------ Data under study
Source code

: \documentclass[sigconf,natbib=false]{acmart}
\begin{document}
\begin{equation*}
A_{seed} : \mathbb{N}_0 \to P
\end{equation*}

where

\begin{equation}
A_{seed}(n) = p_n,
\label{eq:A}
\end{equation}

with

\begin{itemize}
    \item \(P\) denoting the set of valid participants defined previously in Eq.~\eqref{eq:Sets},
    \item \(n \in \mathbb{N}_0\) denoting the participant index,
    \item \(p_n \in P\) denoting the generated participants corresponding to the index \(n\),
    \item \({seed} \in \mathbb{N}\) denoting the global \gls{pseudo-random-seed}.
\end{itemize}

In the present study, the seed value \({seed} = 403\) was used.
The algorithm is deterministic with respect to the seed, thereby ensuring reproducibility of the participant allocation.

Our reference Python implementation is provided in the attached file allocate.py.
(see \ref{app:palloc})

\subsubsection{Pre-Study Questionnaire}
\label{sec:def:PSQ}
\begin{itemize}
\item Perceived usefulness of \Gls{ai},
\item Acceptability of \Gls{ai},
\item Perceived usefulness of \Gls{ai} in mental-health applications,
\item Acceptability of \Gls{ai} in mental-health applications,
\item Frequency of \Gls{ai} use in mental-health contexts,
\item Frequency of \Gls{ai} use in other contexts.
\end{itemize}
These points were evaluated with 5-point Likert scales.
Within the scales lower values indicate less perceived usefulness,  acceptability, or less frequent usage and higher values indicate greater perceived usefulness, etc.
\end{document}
------------
— Problem requirements —
Output the material above exactly, but only from the line that carries "denoting the generated" through the line that carries "In the present".

— Solution —
    \item \(p_n \in P\) denoting the generated participants corresponding to the index \(n\),
    \item \({seed} \in \mathbb{N}\) denoting the global \gls{pseudo-random-seed}.
\end{itemize}

In the present study, the seed value \({seed} = 403\) was used.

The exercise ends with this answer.